So often, as a designer, you must think about how your design vision will impact your occupants — planning for a not-to-distant future where your vision will be realized and used. For this, you may rely heavily on your own experience of what you think works and what does not, and you may probe into your occupant’s life to understand their likes, dislikes and so on.
Still, there is so much left to simply “hoping” you made the right design decisions for your occupant; and it is time that will tell the success or failure of your built work. Yet, there are new and arising fields that can and will help your architectural design process, as you strive to make informed and talented decisions with your building designs — helping you to stand apart from the rest.
These fields include neuroscience, biomimicry and nanotechnology.
Eventually, new findings in neuroscience will meet head on with other rising fields like nanotechnology and biomimicry, and this meeting will certainly yield some new techniques for you, as an architect, to greatly expand upon (and in some cases completely revamp) what goes into your building design stages.
As it is, architects already must “predict” the future to some extent, but the best way to increase your probability of creating a successful design that works well is to learn more about those for whom you design.

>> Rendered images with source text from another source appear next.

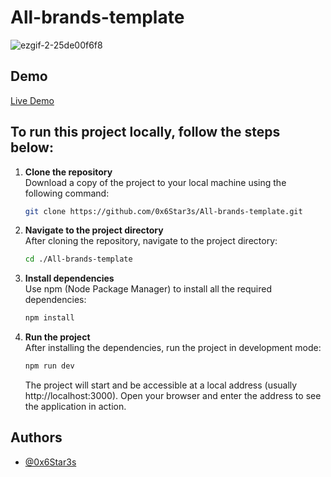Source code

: 
# All-brands-template
![ezgif-2-25de00f6f8](https://github.com/user-attachments/assets/bfdcf97e-6b10-40b2-ae9c-2e79053287c5)



## Demo

[Live Demo](https://all-brands-template.vercel.app/)

## To run this project locally, follow the steps below:

1. **Clone the repository**  
   Download a copy of the project to your local machine using the following command:
   ```bash
   git clone https://github.com/0x6Star3s/All-brands-template.git
   ```

2. **Navigate to the project directory**  
   After cloning the repository, navigate to the project directory:
   ```bash
   cd ./All-brands-template
   ```

3. **Install dependencies**  
   Use npm (Node Package Manager) to install all the required dependencies:
   ```bash
   npm install
   ```

4. **Run the project**  
   After installing the dependencies, run the project in development mode:
   ```bash
   npm run dev
   ```

   The project will start and be accessible at a local address (usually http://localhost:3000). Open your browser and enter the address to see the application in action.


## Authors

- [@0x6Star3s](https://www.github.com/0x6Star3s)

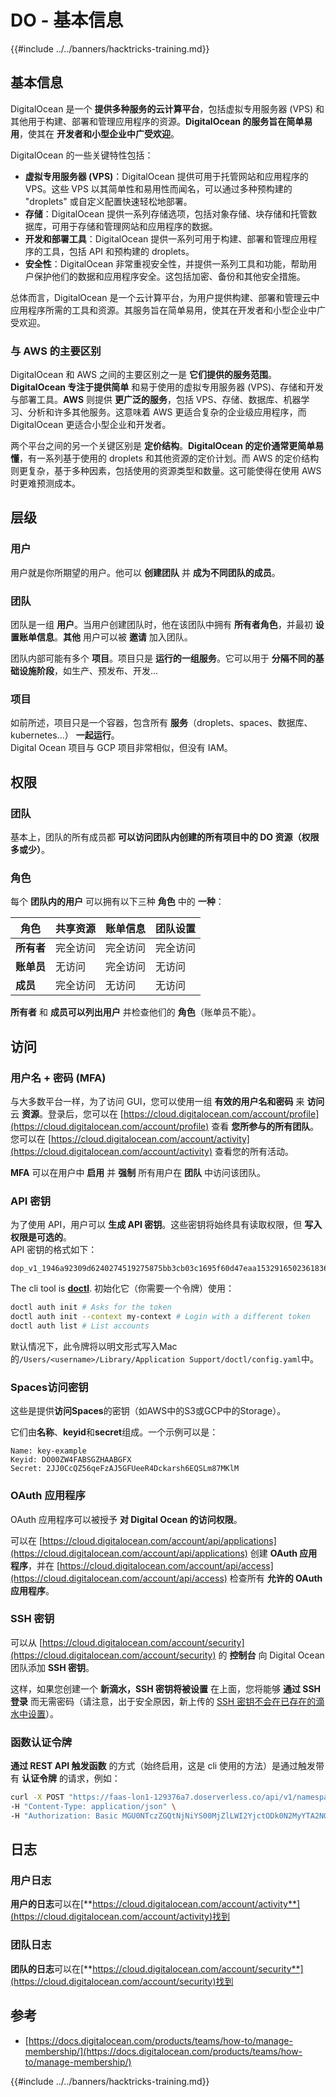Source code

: # DO - 基本信息

{{#include ../../banners/hacktricks-training.md}}

## 基本信息

DigitalOcean 是一个 **提供多种服务的云计算平台**，包括虚拟专用服务器 (VPS) 和其他用于构建、部署和管理应用程序的资源。**DigitalOcean 的服务旨在简单易用**，使其在 **开发者和小型企业中广受欢迎**。

DigitalOcean 的一些关键特性包括：

- **虚拟专用服务器 (VPS)**：DigitalOcean 提供可用于托管网站和应用程序的 VPS。这些 VPS 以其简单性和易用性而闻名，可以通过多种预构建的 "droplets" 或自定义配置快速轻松地部署。
- **存储**：DigitalOcean 提供一系列存储选项，包括对象存储、块存储和托管数据库，可用于存储和管理网站和应用程序的数据。
- **开发和部署工具**：DigitalOcean 提供一系列可用于构建、部署和管理应用程序的工具，包括 API 和预构建的 droplets。
- **安全性**：DigitalOcean 非常重视安全性，并提供一系列工具和功能，帮助用户保护他们的数据和应用程序安全。这包括加密、备份和其他安全措施。

总体而言，DigitalOcean 是一个云计算平台，为用户提供构建、部署和管理云中应用程序所需的工具和资源。其服务旨在简单易用，使其在开发者和小型企业中广受欢迎。

### 与 AWS 的主要区别

DigitalOcean 和 AWS 之间的主要区别之一是 **它们提供的服务范围**。**DigitalOcean 专注于提供简单** 和易于使用的虚拟专用服务器 (VPS)、存储和开发与部署工具。**AWS** 则提供 **更广泛的服务**，包括 VPS、存储、数据库、机器学习、分析和许多其他服务。这意味着 AWS 更适合复杂的企业级应用程序，而 DigitalOcean 更适合小型企业和开发者。

两个平台之间的另一个关键区别是 **定价结构**。**DigitalOcean 的定价通常更简单易懂**，有一系列基于使用的 droplets 和其他资源的定价计划。而 AWS 的定价结构则更复杂，基于多种因素，包括使用的资源类型和数量。这可能使得在使用 AWS 时更难预测成本。

## 层级

### 用户

用户就是你所期望的用户。他可以 **创建团队** 并 **成为不同团队的成员**。

### **团队**

团队是一组 **用户**。当用户创建团队时，他在该团队中拥有 **所有者角色**，并最初 **设置账单信息**。**其他** 用户可以被 **邀请** 加入团队。

团队内部可能有多个 **项目**。项目只是 **运行的一组服务**。它可以用于 **分隔不同的基础设施阶段**，如生产、预发布、开发...

### 项目

如前所述，项目只是一个容器，包含所有 **服务**（droplets、spaces、数据库、kubernetes...） **一起运行**。\
Digital Ocean 项目与 GCP 项目非常相似，但没有 IAM。

## 权限

### 团队

基本上，团队的所有成员都 **可以访问团队内创建的所有项目中的 DO 资源（权限多或少）**。

### 角色

每个 **团队内的用户** 可以拥有以下三种 **角色** 中的 **一种**：

| 角色       | 共享资源       | 账单信息         | 团队设置       |
| ---------- | -------------- | ---------------- | -------------- |
| **所有者**  | 完全访问       | 完全访问         | 完全访问       |
| **账单员** | 无访问         | 完全访问         | 无访问         |
| **成员**   | 完全访问       | 无访问           | 无访问         |

**所有者** 和 **成员可以列出用户** 并检查他们的 **角色**（账单员不能）。

## 访问

### 用户名 + 密码 (MFA)

与大多数平台一样，为了访问 GUI，您可以使用一组 **有效的用户名和密码** 来 **访问** 云 **资源**。登录后，您可以在 [https://cloud.digitalocean.com/account/profile](https://cloud.digitalocean.com/account/profile) 查看 **您所参与的所有团队**。\
您可以在 [https://cloud.digitalocean.com/account/activity](https://cloud.digitalocean.com/account/activity) 查看您的所有活动。

**MFA** 可以在用户中 **启用** 并 **强制** 所有用户在 **团队** 中访问该团队。

### API 密钥

为了使用 API，用户可以 **生成 API 密钥**。这些密钥将始终具有读取权限，但 **写入权限是可选的**。\
API 密钥的格式如下：
```
dop_v1_1946a92309d6240274519275875bb3cb03c1695f60d47eaa1532916502361836
```
The cli tool is [**doctl**](https://github.com/digitalocean/doctl#installing-doctl). 初始化它（你需要一个令牌）使用：
```bash
doctl auth init # Asks for the token
doctl auth init --context my-context # Login with a different token
doctl auth list # List accounts
```
默认情况下，此令牌将以明文形式写入Mac的`/Users/<username>/Library/Application Support/doctl/config.yaml`中。

### Spaces访问密钥

这些是提供**访问Spaces**的密钥（如AWS中的S3或GCP中的Storage）。

它们由**名称**、**keyid**和**secret**组成。一个示例可以是：
```
Name: key-example
Keyid: DO00ZW4FABSGZHAABGFX
Secret: 2JJ0CcQZ56qeFzAJ5GFUeeR4Dckarsh6EQSLm87MKlM
```
### OAuth 应用程序

OAuth 应用程序可以被授予 **对 Digital Ocean 的访问权限**。

可以在 [https://cloud.digitalocean.com/account/api/applications](https://cloud.digitalocean.com/account/api/applications) 创建 **OAuth 应用程序**，并在 [https://cloud.digitalocean.com/account/api/access](https://cloud.digitalocean.com/account/api/access) 检查所有 **允许的 OAuth 应用程序**。

### SSH 密钥

可以从 [https://cloud.digitalocean.com/account/security](https://cloud.digitalocean.com/account/security) 的 **控制台** 向 Digital Ocean 团队添加 **SSH 密钥**。

这样，如果您创建一个 **新滴水，SSH 密钥将被设置** 在上面，您将能够 **通过 SSH 登录** 而无需密码（请注意，出于安全原因，新上传的 [SSH 密钥不会在已存在的滴水中设置](https://docs.digitalocean.com/products/droplets/how-to/add-ssh-keys/to-existing-droplet/)）。

### 函数认证令牌

**通过 REST API 触发函数** 的方式（始终启用，这是 cli 使用的方法）是通过触发带有 **认证令牌** 的请求，例如：
```bash
curl -X POST "https://faas-lon1-129376a7.doserverless.co/api/v1/namespaces/fn-c100c012-65bf-4040-1230-2183764b7c23/actions/functionname?blocking=true&result=true" \
-H "Content-Type: application/json" \
-H "Authorization: Basic MGU0NTczZGQtNjNiYS00MjZlLWI2YjctODk0N2MyYTA2NGQ4OkhwVEllQ2t4djNZN2x6YjJiRmFGc1FERXBySVlWa1lEbUxtRE1aRTludXA1UUNlU2VpV0ZGNjNqWnVhYVdrTFg="
```
## 日志

### 用户日志

**用户的日志**可以在[**https://cloud.digitalocean.com/account/activity**](https://cloud.digitalocean.com/account/activity)找到

### 团队日志

**团队的日志**可以在[**https://cloud.digitalocean.com/account/security**](https://cloud.digitalocean.com/account/security)找到

## 参考

- [https://docs.digitalocean.com/products/teams/how-to/manage-membership/](https://docs.digitalocean.com/products/teams/how-to/manage-membership/)

{{#include ../../banners/hacktricks-training.md}}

I know this sounds obvious, but on many levels architects can fall short of truly doing this — and then their designs suffer greatly.
So, get to know those that will experience your building, study how their communities and cultures work and what drives their collective and individual thoughts, behaviors, emotions and spirit. To connect with occupants on all of these levels and to best position yourself to use the breakthroughs that both biomimicry and nanotechnology bring, a solid and direct place to lay a foundation for understanding is with neuroscience.
Neuroscience will be evermore important for architects to grasp as new nano scales, material behaviors and nature-inspired systems integrate themselves into our built environments. With such new behavioral qualities, wouldn’t you want to understand how your “designed behaviors” will impact those “human behaviors” that experience your buildings?
I challenge you to get to know your occupants on a whole new level.